The AA develops the selection criteria tool used to evaluate proposals submitted in response to the RFP. The tool is included in the RFP and must not discriminate against any class of provider. Criteria should address, but are not limited to the following topics:
- Fiscal management (e.g., qualified financial management staff, accounting system which allows for funds tracking by source, board adopted financial management procedures, incorporation as legal business entity).
- Administrative management (e.g., well defined, measurable goals and objectives, client grievance policies, clear and easily understood evaluation methods, quality management systems, relevance to service priorities).
- Service capabilities (e.g.; access to target population; service delivery experience in HIV/AIDS or in providing services to similar populations; qualified staff; adequate facilities to deliver the services covered under the funding; history of cooperation and collaboration with other service providers; ability to meet national, state, and/or community level standards of care, service, and quality).
- Other areas deemed appropriate to ensure that selected providers will deliver quality services to those in need.
8.4 Conflict of Interest
Members of the external review committee who serve as a director, trustee, salaried employee, volunteer, or who otherwise materially benefit from association with any agency currently receiving funds, or may seek funds being considered by the administrative agency, are considered to have a conflict of interest. This conflict of interest must be declared and such individuals may not serve on the external review committee.
A committee member who is aware of an undeclared conflict of interest on the part of another member must report the conflict to the committee as a whole. The committee must disqualify the member with the conflict and dismiss the member for failure to declare the conflict of interest.
Note: Conflict of interest does not refer to a PLWH whose sole relationship to a Title II funded provider is as a client receiving services. To lessen concerns about bias in the process, the AA may partner with another AA to locate a client out of area for the review committee, or engage a client within their area who is not receiving the services presently being reviewed.
9.0 Subcontractor Information
The AA must submit the following to the State as required by the State’s RFP or renewal application:
- the Administrative Agency Contractor Data Sheet,
- the Subcontractor Data Sheet,
- detailed budget information, and
- other documentation as requested by the State for all providers.
The AA must maintain all documentation supporting the selection process described in this policy as specified in the General Provisions for DSHS Contracts. The documentation must be kept on file and available for inspection by state or federal officials upon request.
The required supporting documentation includes the following information.

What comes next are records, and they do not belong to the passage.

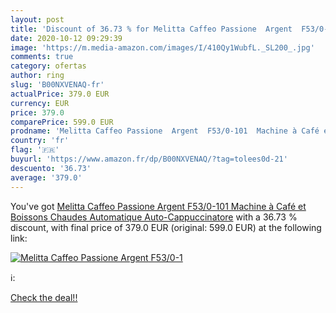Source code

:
 ```yaml
---
layout: post
title: 'Discount of 36.73 % for Melitta Caffeo Passione  Argent  F53/0-1'
date: 2020-10-12 09:29:39
image: 'https://m.media-amazon.com/images/I/410Qy1WubfL._SL200_.jpg'
comments: true
category: ofertas
author: ring
slug: 'B00NXVENAQ-fr'
actualPrice: 379.0 EUR
currency: EUR
price: 379.0
comparePrice: 599.0 EUR
prodname: 'Melitta Caffeo Passione  Argent  F53/0-101  Machine à Café et Boissons Chaudes Automatique  Auto-Cappuccinatore'
country: 'fr'
flag: '🇫🇷'
buyurl: 'https://www.amazon.fr/dp/B00NXVENAQ/?tag=tolees0d-21'
descuento: '36.73'
average: '379.0'
---
```


You've got [Melitta Caffeo Passione  Argent  F53/0-101  Machine à Café et Boissons Chaudes Automatique  Auto-Cappuccinatore](https://www.amazon.fr/dp/B00NXVENAQ/?tag=tolees0d-21) with a  36.73 % discount, with final price of 379.0 EUR (original: 599.0 EUR) at the following link:

[![Melitta Caffeo Passione  Argent  F53/0-1](https://m.media-amazon.com/images/I/410Qy1WubfL._SL200_.jpg)](https://www.amazon.fr/dp/B00NXVENAQ/?tag=tolees0d-21)

ℹ️:


[Check the deal!!](https://www.amazon.fr/dp/B00NXVENAQ/?tag=tolees0d-21)
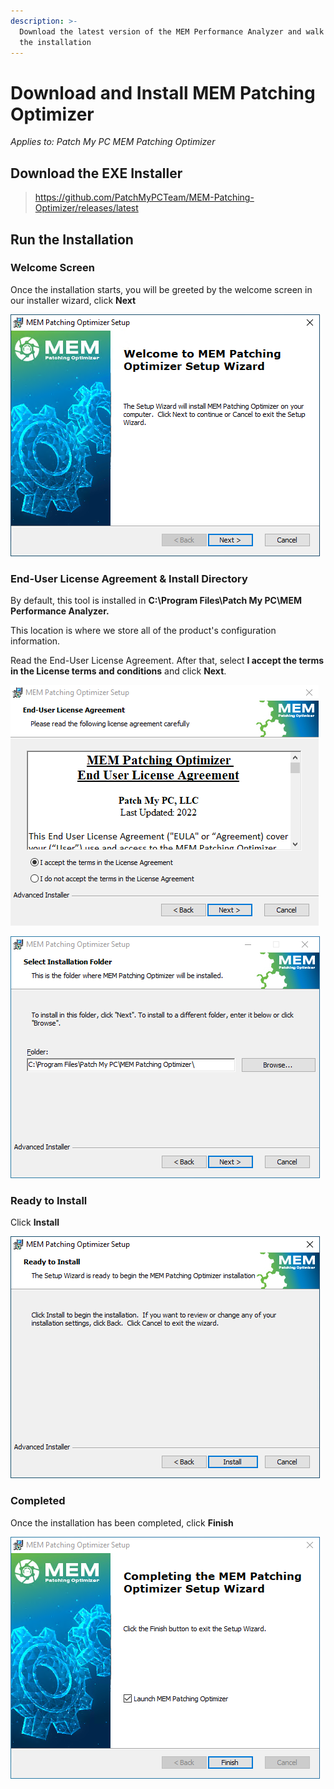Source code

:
 ```yaml
---
description: >-
  Download the latest version of the MEM Performance Analyzer and walk through
  the installation
---
```


# Download and Install MEM Patching Optimizer

_Applies to: Patch My PC MEM Patching Optimizer_

## Download the EXE Installer

<blockquote class="wp-block-quote">
<p><a href="https://github.com/PatchMyPCTeam/MEM-Patching-Optimizer/releases/latest">https://github.com/PatchMyPCTeam/MEM-Patching-Optimizer/releases/latest</a></p>
</blockquote>

## Run the Installation

### Welcome Screen

Once the installation starts, you will be greeted by the welcome screen in our installer wizard, click **Next**

![](/_images/Start.png)

### **End-User License Agreement & Install Directory**

By default, this tool is installed in **C:\Program Files\Patch My PC\MEM Performance Analyzer.**

This location is where we store all of the product's configuration information.

Read the End-User License Agreement. After that, select **I accept the terms in the License terms and conditions** and click **Next**.

![](/_images/EULA-(1).png)

![](/_images/Install_Dir.png)

### Ready to Install

Click **Install**

![](/_images/Install.png)

### Completed

Once the installation has been completed, click **Finish**

![](/_images/Finish.png)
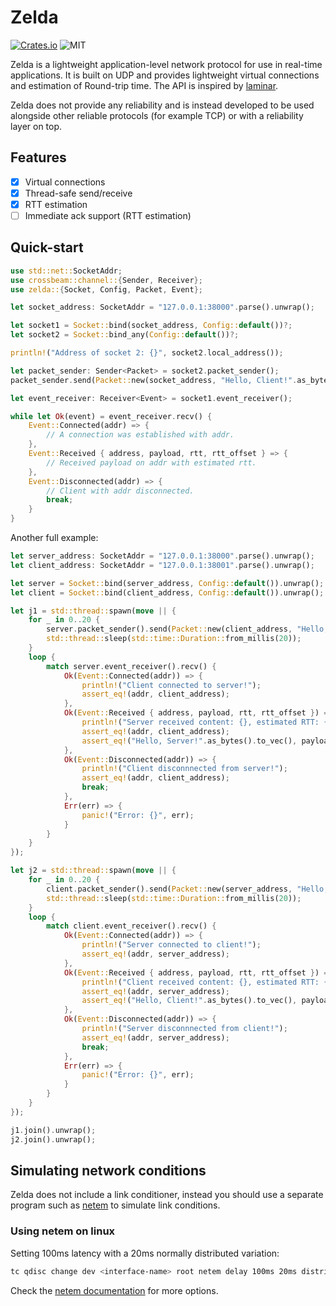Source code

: # Zelda

[![Crates.io][crates_icon]][crates_link] ![MIT][license]

[crates_icon]: https://img.shields.io/crates/v/zelda.svg
[crates_link]: https://crates.io/crates/zelda/
[license]: https://img.shields.io/crates/l/zelda.svg?maxAge=2592000

Zelda is a lightweight application-level network protocol for use in real-time applications. It is built on UDP and provides lightweight virtual connections and estimation of Round-trip time. The API is inspired by [laminar](https://github.com/amethyst/laminar).

Zelda does not provide any reliability and is instead developed to be used alongside other reliable protocols (for example TCP) or with a reliability layer on top.

## Features

* [x] Virtual connections
* [x] Thread-safe send/receive
* [x] RTT estimation
* [ ] Immediate ack support (RTT estimation)

## Quick-start

```rust
use std::net::SocketAddr;
use crossbeam::channel::{Sender, Receiver};
use zelda::{Socket, Config, Packet, Event};

let socket_address: SocketAddr = "127.0.0.1:38000".parse().unwrap();

let socket1 = Socket::bind(socket_address, Config::default())?;
let socket2 = Socket::bind_any(Config::default())?;

println!("Address of socket 2: {}", socket2.local_address());

let packet_sender: Sender<Packet> = socket2.packet_sender();
packet_sender.send(Packet::new(socket_address, "Hello, Client!".as_bytes().to_vec()));

let event_receiver: Receiver<Event> = socket1.event_receiver();

while let Ok(event) = event_receiver.recv() {
    Event::Connected(addr) => {
        // A connection was established with addr.
    },
    Event::Received { address, payload, rtt, rtt_offset } => {
        // Received payload on addr with estimated rtt.
    },
    Event::Disconnected(addr) => {
        // Client with addr disconnected.
        break;
    }
}
```

Another full example:

```rust
let server_address: SocketAddr = "127.0.0.1:38000".parse().unwrap();
let client_address: SocketAddr = "127.0.0.1:38001".parse().unwrap();

let server = Socket::bind(server_address, Config::default()).unwrap();
let client = Socket::bind(client_address, Config::default()).unwrap();

let j1 = std::thread::spawn(move || {
    for _ in 0..20 {
        server.packet_sender().send(Packet::new(client_address, "Hello, Client!".as_bytes().to_vec())).unwrap();
        std::thread::sleep(std::time::Duration::from_millis(20));
    }
    loop {
        match server.event_receiver().recv() {
            Ok(Event::Connected(addr)) => {
                println!("Client connected to server!");
                assert_eq!(addr, client_address);
            },
            Ok(Event::Received { address, payload, rtt, rtt_offset }) => {
                println!("Server received content: {}, estimated RTT: {} ms, has estimate: {}", std::str::from_utf8(&payload).unwrap(), rtt.unwrap_or_default().as_millis(), rtt.is_some());
                assert_eq!(addr, client_address);
                assert_eq!("Hello, Server!".as_bytes().to_vec(), payload);
            },
            Ok(Event::Disconnected(addr)) => {
                println!("Client disconnnected from server!");
                assert_eq!(addr, client_address);
                break;
            },
            Err(err) => {
                panic!("Error: {}", err);
            }
        }
    }
});

let j2 = std::thread::spawn(move || {
    for _ in 0..20 {
        client.packet_sender().send(Packet::new(server_address, "Hello, Server!".as_bytes().to_vec())).unwrap();
        std::thread::sleep(std::time::Duration::from_millis(20));
    }
    loop {
        match client.event_receiver().recv() {
            Ok(Event::Connected(addr)) => {
                println!("Server connected to client!");
                assert_eq!(addr, server_address);
            },
            Ok(Event::Received { address, payload, rtt, rtt_offset }) => {
                println!("Client received content: {}, estimated RTT: {} ms, has estimate: {}", std::str::from_utf8(&payload).unwrap(), rtt.unwrap_or_default().as_millis(), rtt.is_some());
                assert_eq!(addr, server_address);
                assert_eq!("Hello, Client!".as_bytes().to_vec(), payload);
            },
            Ok(Event::Disconnected(addr)) => {
                println!("Server disconnnected from client!");
                assert_eq!(addr, server_address);
                break;
            },
            Err(err) => {
                panic!("Error: {}", err);
            }
        }
    }
});

j1.join().unwrap();
j2.join().unwrap();
```

## Simulating network conditions 

Zelda does not include a link conditioner, instead you should use a separate program such as [netem](https://wiki.linuxfoundation.org/networking/netem) to simulate link conditions.

### Using netem on linux

Setting 100ms latency with a 20ms normally distributed variation:

```bash
tc qdisc change dev <interface-name> root netem delay 100ms 20ms distribution normal
```

Check the [netem documentation](https://wiki.linuxfoundation.org/networking/netem#packet_loss) for more options.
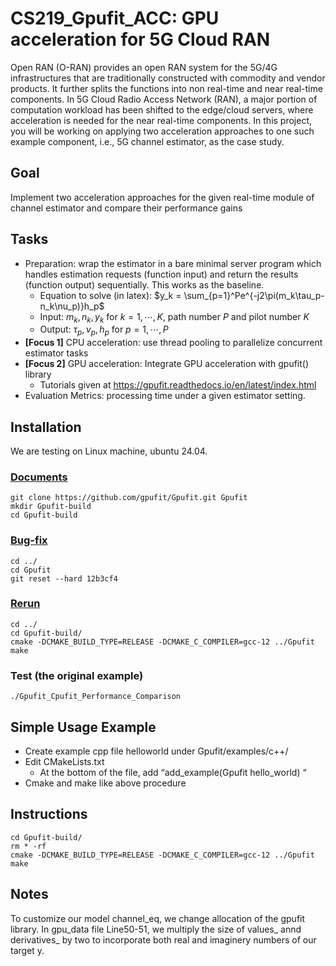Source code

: # CS219_Gpufit_ACC: GPU acceleration for 5G Cloud RAN 

Open RAN (O-RAN) provides an open RAN system for the 5G/4G infrastructures that are traditionally constructed with commodity and vendor products. It further splits the functions into non real-time and near real-time components. In 5G Cloud Radio Access Network (RAN), a major portion of computation workload has been shifted to the edge/cloud servers, where acceleration is needed for the near real-time components. In this project, you will be working on applying two acceleration approaches to one such example component, i.e., 5G channel estimator, as the case study.

## Goal
Implement two acceleration approaches for the given real-time module of channel estimator and compare their performance gains

## Tasks
- Preparation: wrap the estimator in a bare minimal server program which handles estimation requests (function input) and return the results (function output) sequentially. This works as the baseline.
    - Equation to solve (in latex): $y_k = \sum_{p=1}^Pe^{-j2\pi(m_k\tau_p-n_k\nu_p)}h_p$
    - Input: $m_k, n_k, y_k$ for $k=1,\cdots,K$, path number $P$ and pilot number $K$
    - Output: $\tau_p, \nu_p, h_p$ for $p=1,\cdots,P$
- **[Focus 1]** CPU acceleration: use thread pooling to parallelize concurrent estimator tasks
- **[Focus 2]** GPU acceleration: Integrate GPU acceleration with gpufit() library
    - Tutorials given at https://gpufit.readthedocs.io/en/latest/index.html
- Evaluation Metrics: processing time under a given estimator setting.

## Installation
We are testing on Linux machine, ubuntu 24.04.

### [Documents](https://gpufit.readthedocs.io/en/latest/installation.html#compiling-gpufit-on-linux)
```
git clone https://github.com/gpufit/Gpufit.git Gpufit
mkdir Gpufit-build
cd Gpufit-build
```
### [Bug-fix](https://github.com/gpufit/Gpufit/issues/129)
```
cd ../
cd Gpufit
git reset --hard 12b3cf4
```
### [Rerun](https://gpufit.readthedocs.io/en/latest/installation.html#compiling-gpufit-on-linux)
```
cd ../
cd Gpufit-build/
cmake -DCMAKE_BUILD_TYPE=RELEASE -DCMAKE_C_COMPILER=gcc-12 ../Gpufit
make
```
### Test (the original example) 
```
./Gpufit_Cpufit_Performance_Comparison
```

## Simple Usage Example
* Create example cpp file helloworld under Gpufit/examples/c++/
* Edit CMakeLists.txt
    - At the bottom of the file, add “add_example(Gpufit hello_world) “
* Cmake and make like above procedure

## Instructions
```
cd Gpufit-build/
rm * -rf
cmake -DCMAKE_BUILD_TYPE=RELEASE -DCMAKE_C_COMPILER=gcc-12 ../Gpufit
make
```

## Notes
To customize our model channel_eq, we change allocation of the gpufit library. In gpu_data file Line50-51, we multiply the size of values_ annd derivatives_ by two to incorporate both real and imaginery numbers of our target y.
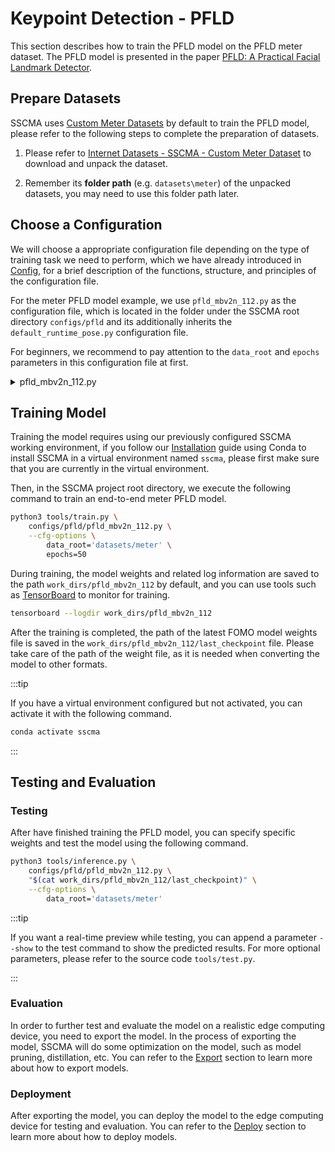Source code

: # Keypoint Detection - PFLD

This section describes how to train the PFLD model on the PFLD meter dataset. The PFLD model is presented in the paper [PFLD: A Practical Facial Landmark Detector](https://arxiv.org/pdf/1902.10859.pdf).

## Prepare Datasets

SSCMA uses [Custom Meter Datasets](../../datasets#SSCMA) by default to train the PFLD model, please refer to the following steps to complete the preparation of datasets.

1. Please refer to [Internet Datasets - SSCMA - Custom Meter Dataset](../../datasets#SSCMA) to download and unpack the dataset.

2. Remember its **folder path** (e.g. `datasets\meter`) of the unpacked datasets, you may need to use this folder path later.

## Choose a Configuration

We will choose a appropriate configuration file depending on the type of training task we need to perform, which we have already introduced in [Config](../../config), for a brief description of the functions, structure, and principles of the configuration file.

For the meter PFLD model example, we use `pfld_mbv2n_112.py` as the configuration file, which is located in the folder under the SSCMA root directory `configs/pfld` and its additionally inherits the `default_runtime_pose.py` configuration file.

For beginners, we recommend to pay attention to the `data_root` and `epochs` parameters in this configuration file at first.

<details>

<summary> pfld_mbv2n_112.py </summary>

```python
_base_='../_base_/default_runtime_pose.py'

num_classes=1
model=dict(type='PFLD',
             backbone=dict(type='PfldMobileNetV2',
                           inchannel=3,
                           layer1=[16, 16, 16, 16, 16],
                           layer2=[32, 32, 32, 32, 32, 32],
                           out_channel=16),
             head=dict(type='PFLDhead',
                       num_point=num_classes,
                       input_channel=16,
                       loss_cfg=dict(type='L1Loss')))

# dataset settings
dataset_type='MeterData'

data_root=''
height=112
width=112
batch_size=32
workers=4

train_pipeline=[
    dict(type="Resize", height=height, width=width, interpolation=0),
    dict(type='ColorJitter', brightness=0.3, p=0.5),
    dict(type='GaussNoise'),
    dict(type='MedianBlur', blur_limit=3, p=0.3),
    dict(type='HorizontalFlip'),
    dict(type='VerticalFlip'),
    dict(type='Rotate'),
    dict(type='Affine', translate_percent=[0.05, 0.1], p=0.6)
]

val_pipeline=[dict(type="Resize", height=height, width=width)]

train_dataloader=dict(
    batch_size=32,
    num_workers=2,
    persistent_workers=True,
    drop_last=False,
    collate_fn=dict(type='default_collate'),
    sampler=dict(type='DefaultSampler', shuffle=True, round_up=False),
    dataset=dict(type=dataset_type,
                 data_root=data_root,
                 index_file=r'train/annotations.txt',
                 pipeline=train_pipeline,
                 test_mode=False),
)

val_dataloader=dict(
    batch_size=1,
    num_workers=1,
    persistent_workers=True,
    drop_last=False,
    collate_fn=dict(type='default_collate'),
    sampler=dict(type='DefaultSampler', shuffle=False, round_up=False),
    dataset=dict(type=dataset_type,
                 data_root=data_root,
                 index_file=r'val/annotations.txt',
                 pipeline=val_pipeline,
                 test_mode=True),
)
test_dataloader=val_dataloader

lr=0.0001
epochs=300
evaluation=dict(save_best='loss')
optim_wrapper=dict(
    optimizer=dict(type='Adam', lr=lr, betas=(0.9, 0.99), weight_decay=1e-6))
optimizer_config=dict(grad_clip=dict(max_norm=35, norm_type=2))
val_evaluator=dict(type='PointMetric')
test_evaluator=val_evaluator
find_unused_parameters=True
train_cfg=dict(by_epoch=True, max_epochs=500)

# learning policy
param_scheduler=[
    dict(type='LinearLR', begin=0, end=500, start_factor=0.001,
         by_epoch=False),  # warm-up
    dict(type='MultiStepLR',
         begin=1,
         end=500,
         milestones=[350, 400, 450, 490],
         gamma=0.1,
         by_epoch=True)
]
```

</details>

## Training Model

Training the model requires using our previously configured SSCMA working environment, if you follow our [Installation](../../../introduction/installation) guide using Conda to install SSCMA in a virtual environment named `sscma`, please first make sure that you are currently in the virtual environment.

Then, in the SSCMA project root directory, we execute the following command to train an end-to-end meter PFLD model.

```sh
python3 tools/train.py \
    configs/pfld/pfld_mbv2n_112.py \
    --cfg-options \
        data_root='datasets/meter' \
        epochs=50
```

During training, the model weights and related log information are saved to the path `work_dirs/pfld_mbv2n_112` by default, and you can use tools such as [TensorBoard](https://www.tensorflow.org/tensorboard/get_started) to monitor for training.

```sh
tensorboard --logdir work_dirs/pfld_mbv2n_112
```

After the training is completed, the path of the latest FOMO model weights file is saved in the `work_dirs/pfld_mbv2n_112/last_checkpoint` file. Please take care of the path of the weight file, as it is needed when converting the model to other formats.

:::tip

If you have a virtual environment configured but not activated, you can activate it with the following command.

```sh
conda activate sscma
```

:::

## Testing and Evaluation

### Testing

After have finished training the PFLD model, you can specify specific weights and test the model using the following command.

```sh
python3 tools/inference.py \
    configs/pfld/pfld_mbv2n_112.py \
    "$(cat work_dirs/pfld_mbv2n_112/last_checkpoint)" \
    --cfg-options \
        data_root='datasets/meter'
```

:::tip

If you want a real-time preview while testing, you can append a parameter `--show` to the test command to show the predicted results. For more optional parameters, please refer to the source code `tools/test.py`.

:::

### Evaluation

In order to further test and evaluate the model on a realistic edge computing device, you need to export the model. In the process of exporting the model, SSCMA will do some optimization on the model, such as model pruning, distillation, etc. You can refer to the [Export](../../export/overview) section to learn more about how to export models.

### Deployment

After exporting the model, you can deploy the model to the edge computing device for testing and evaluation. You can refer to the [Deploy](../../../deploy/overview) section to learn more about how to deploy models.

- Copies of the service priorities allocations set in the plan
- Announcements published in area newspapers or other media
- Copies of RFPs and requests for renewal applications, formats for competitive proposals and documentation for sole source and single source proposals and awards
- Documentation of the criteria selection tool used to review and score proposals
- Copies of scoring sheets, minutes of meetings in which determination of funding recommendations were discussed, and resulting scores
- Lists of the external review committee membership, including a brief description of each member and their expertise/experience that justified their participation
- All waivers that have been requested
Grievances concerning service category funding allocation decisions must be submitted to the AA in a manner consistent with the AA’s grievance process. Grievances concerning funding award decisions must be submitted in writing to the AA in a manner consistent with the administrative agency’s grievance process.